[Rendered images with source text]

»»

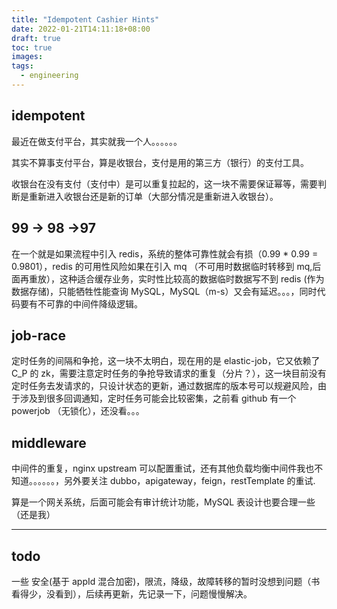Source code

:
 ```yaml
---
title: "Idempotent Cashier Hints"
date: 2022-01-21T14:11:18+08:00
draft: true
toc: true
images:
tags: 
  - engineering
---
```


## idempotent

最近在做支付平台，其实就我一个人。。。。。。

其实不算事支付平台，算是收银台，支付是用的第三方（银行）的支付工具。

收银台在没有支付（支付中）是可以重复拉起的，这一块不需要保证幂等，需要判断是重新进入收银台还是新的订单（大部分情况是重新进入收银台）。

## 99 -> 98 ->97

在一个就是如果流程中引入 redis，系统的整体可靠性就会有损（0.99 * 0.99 = 0.9801），redis 的可用性风险如果在引入 mq （不可用时数据临时转移到 mq,后面再重放），这种适合缓存业务，实时性比较高的数据临时数据写不到 redis (作为数据存储)，只能牺牲性能查询 MySQL，MySQL（m-s）又会有延迟。。。，同时代码要有不可靠的中间件降级逻辑。

## job-race

定时任务的间隔和争抢，这一块不太明白，现在用的是 elastic-job，它又依赖了 C_P 的 zk，需要注意定时任务的争抢导致请求的重复（分片？），这一块目前没有定时任务去发请求的，只设计状态的更新，通过数据库的版本号可以规避风险，由于涉及到很多回调通知，定时任务可能会比较密集，之前看 github 有一个 powerjob （无锁化），还没看。。。

## middleware

中间件的重复，nginx upstream 可以配置重试，还有其他负载均衡中间件我也不知道。。。。。。，另外要关注 dubbo，apigateway，feign，restTemplate 的重试. 

算是一个网关系统，后面可能会有审计统计功能，MySQL 表设计也要合理一些（还是我）

------



## todo

一些 安全(基于 appId 混合加密)，限流，降级，故障转移的暂时没想到问题（书看得少，没看到），后续再更新，先记录一下，问题慢慢解决。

««

• BRIEF: Tally, across the records, each line that contains the word "MySQL", and answer with nothing except the count.

• OUTPUT FOR THIS TASK: 2